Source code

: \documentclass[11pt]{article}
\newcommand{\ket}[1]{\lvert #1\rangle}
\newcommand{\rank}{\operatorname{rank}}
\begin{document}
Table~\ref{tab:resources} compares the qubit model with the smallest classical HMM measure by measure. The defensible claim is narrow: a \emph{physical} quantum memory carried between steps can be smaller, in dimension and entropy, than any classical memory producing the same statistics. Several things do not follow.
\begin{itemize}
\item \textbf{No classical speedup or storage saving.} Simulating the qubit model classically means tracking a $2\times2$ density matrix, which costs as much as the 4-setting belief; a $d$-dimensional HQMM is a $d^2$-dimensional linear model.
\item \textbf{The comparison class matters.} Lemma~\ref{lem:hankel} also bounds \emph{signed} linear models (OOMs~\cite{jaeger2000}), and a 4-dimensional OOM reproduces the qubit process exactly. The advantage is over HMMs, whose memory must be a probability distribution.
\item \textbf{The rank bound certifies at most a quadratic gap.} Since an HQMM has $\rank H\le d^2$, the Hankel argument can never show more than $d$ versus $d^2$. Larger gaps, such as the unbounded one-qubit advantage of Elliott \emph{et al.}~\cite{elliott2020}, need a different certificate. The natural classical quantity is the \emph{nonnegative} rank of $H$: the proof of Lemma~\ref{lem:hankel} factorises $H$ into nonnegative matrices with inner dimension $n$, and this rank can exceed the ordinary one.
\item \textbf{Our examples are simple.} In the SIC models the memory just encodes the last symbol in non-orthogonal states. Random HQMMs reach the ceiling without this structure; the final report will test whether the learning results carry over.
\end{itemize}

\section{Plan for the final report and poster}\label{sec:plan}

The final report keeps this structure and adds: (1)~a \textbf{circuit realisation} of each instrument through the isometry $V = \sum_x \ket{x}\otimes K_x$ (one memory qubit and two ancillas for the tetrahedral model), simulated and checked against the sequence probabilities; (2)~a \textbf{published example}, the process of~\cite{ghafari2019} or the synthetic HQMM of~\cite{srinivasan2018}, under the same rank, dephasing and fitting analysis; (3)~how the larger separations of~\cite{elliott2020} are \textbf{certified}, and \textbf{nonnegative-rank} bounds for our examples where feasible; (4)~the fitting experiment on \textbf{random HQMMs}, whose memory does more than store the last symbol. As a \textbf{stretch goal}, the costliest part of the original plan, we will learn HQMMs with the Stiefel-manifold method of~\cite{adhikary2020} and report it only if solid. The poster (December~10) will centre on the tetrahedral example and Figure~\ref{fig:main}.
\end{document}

══════════

» **TASK PROMPT**: With "emph" as the search string, filter the records and return each line that has it.

» **ANSWER BOX**:
Table~\ref{tab:resources} compares the qubit model with the smallest classical HMM measure by measure. The defensible claim is narrow: a \emph{physical} quantum memory carried between steps can be smaller, in dimension and entropy, than any classical memory producing the same statistics. Several things do not follow.
\item \textbf{The comparison class matters.} Lemma~\ref{lem:hankel} also bounds \emph{signed} linear models (OOMs~\cite{jaeger2000}), and a 4-dimensional OOM reproduces the qubit process exactly. The advantage is over HMMs, whose memory must be a probability distribution.
\item \textbf{The rank bound certifies at most a quadratic gap.} Since an HQMM has $\rank H\le d^2$, the Hankel argument can never show more than $d$ versus $d^2$. Larger gaps, such as the unbounded one-qubit advantage of Elliott \emph{et al.}~\cite{elliott2020}, need a different certificate. The natural classical quantity is the \emph{nonnegative} rank of $H$: the proof of Lemma~\ref{lem:hankel} factorises $H$ into nonnegative matrices with inner dimension $n$, and this rank can exceed the ordinary one.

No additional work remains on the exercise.